While gold’s rally suggests there is no end to turmoil, forex traders need to start each day knowing where the China fixes.
The challenge is not to predict bottoms in the markets, but how long and how high it will go. Fresh cycle lows in Treasury yields and a sharp drop in equities turned around in wild trading on Wednesday. Markets bounced in the last hour of New York trading and resumed into Thursday Asian and European hours when the Peoples Bank of China fixed the yuan slightly stronger than was expected --despite having set the fixing below 7.00 for the first time since 2008. Gold also hit a six-year high above $1,500.
The market whimpered then roared Wednesday on a sharp turnaround in Treasury yields.
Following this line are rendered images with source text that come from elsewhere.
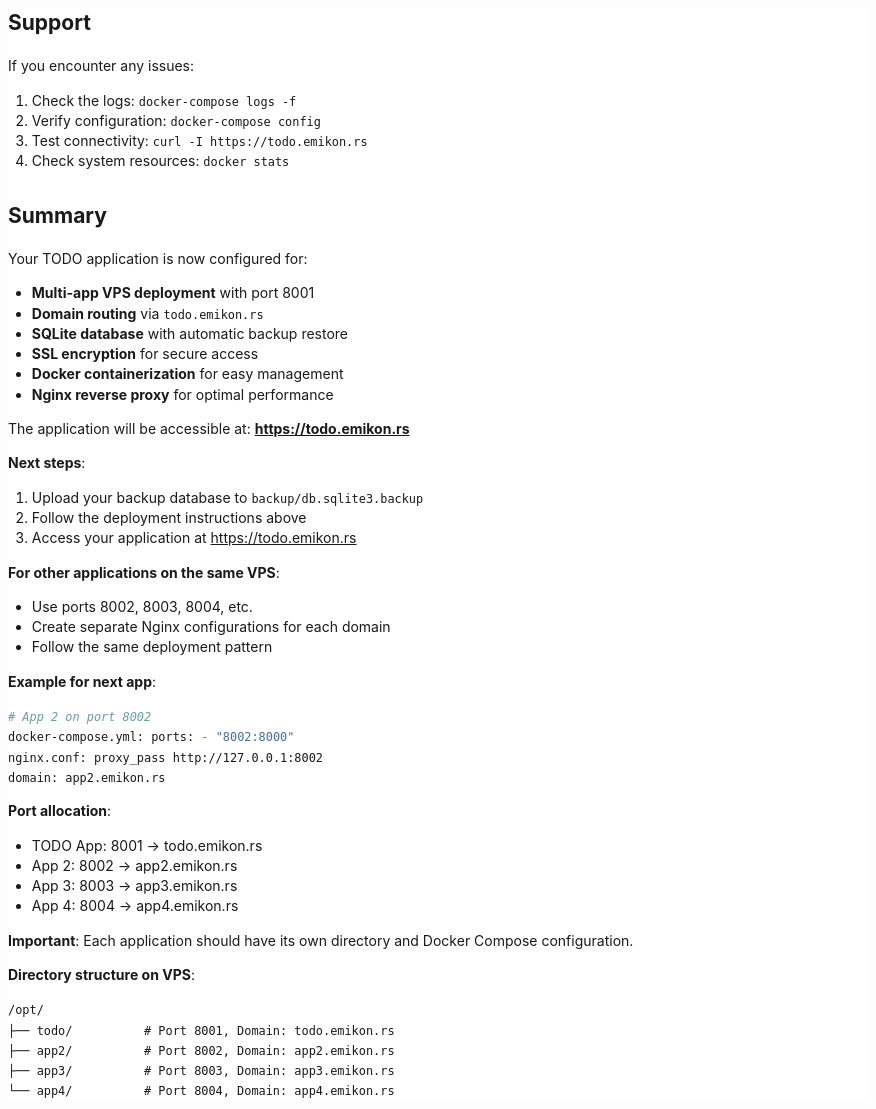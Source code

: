 ## Support

If you encounter any issues:
1. Check the logs: `docker-compose logs -f`
2. Verify configuration: `docker-compose config`
3. Test connectivity: `curl -I https://todo.emikon.rs`
4. Check system resources: `docker stats`

## Summary

Your TODO application is now configured for:
- **Multi-app VPS deployment** with port 8001
- **Domain routing** via `todo.emikon.rs`
- **SQLite database** with automatic backup restore
- **SSL encryption** for secure access
- **Docker containerization** for easy management
- **Nginx reverse proxy** for optimal performance

The application will be accessible at: **https://todo.emikon.rs**

**Next steps**:
1. Upload your backup database to `backup/db.sqlite3.backup`
2. Follow the deployment instructions above
3. Access your application at https://todo.emikon.rs

**For other applications on the same VPS**:
- Use ports 8002, 8003, 8004, etc.
- Create separate Nginx configurations for each domain
- Follow the same deployment pattern

**Example for next app**:
```bash
# App 2 on port 8002
docker-compose.yml: ports: - "8002:8000"
nginx.conf: proxy_pass http://127.0.0.1:8002
domain: app2.emikon.rs
```

**Port allocation**:
- TODO App: 8001 → todo.emikon.rs
- App 2: 8002 → app2.emikon.rs
- App 3: 8003 → app3.emikon.rs
- App 4: 8004 → app4.emikon.rs

**Important**: Each application should have its own directory and Docker Compose configuration.

**Directory structure on VPS**:
```
/opt/
├── todo/          # Port 8001, Domain: todo.emikon.rs
├── app2/          # Port 8002, Domain: app2.emikon.rs
├── app3/          # Port 8003, Domain: app3.emikon.rs
└── app4/          # Port 8004, Domain: app4.emikon.rs
```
Early in North American trade, U.S. 10-year Treasury yields hit a cycle low of 1.59% and 30-year Treasury yields hit 2.21%, only a few basis points from an all-time low (that was established with Fed funds at a much lower rate). That fear spilled into equity markets and the S&P 500 fell by as much as 56 points.
In addition to the PBOC fixing, comments from Evans also helped sentiment, which was a departure from Bullard's comments earlier in the week. Also helping sentiment is a U.S. report indicating that U.S.-China trade talks are still planned for September. A Chinese report cast some doubt on that but sentiment reversed and stocks and bonds recovered to finish the day largely unchanged.
The FX market moves played out on the same plane, but to a much smaller scale. USD/JPY fell 60 pips to 105.50 only to recoup the entire move. The Australian dollar was more impressive as it fell a full cent on the Bank of New Zealand’s cut but recovered virtually all the losses by the end of the day.
One asset that didn't turn around was gold. It hit a six-year high of $1,510 from an open of $1,475 and held most of the gains to finish above $1,500. That strength in risk-positive and risk-negative environments is telling.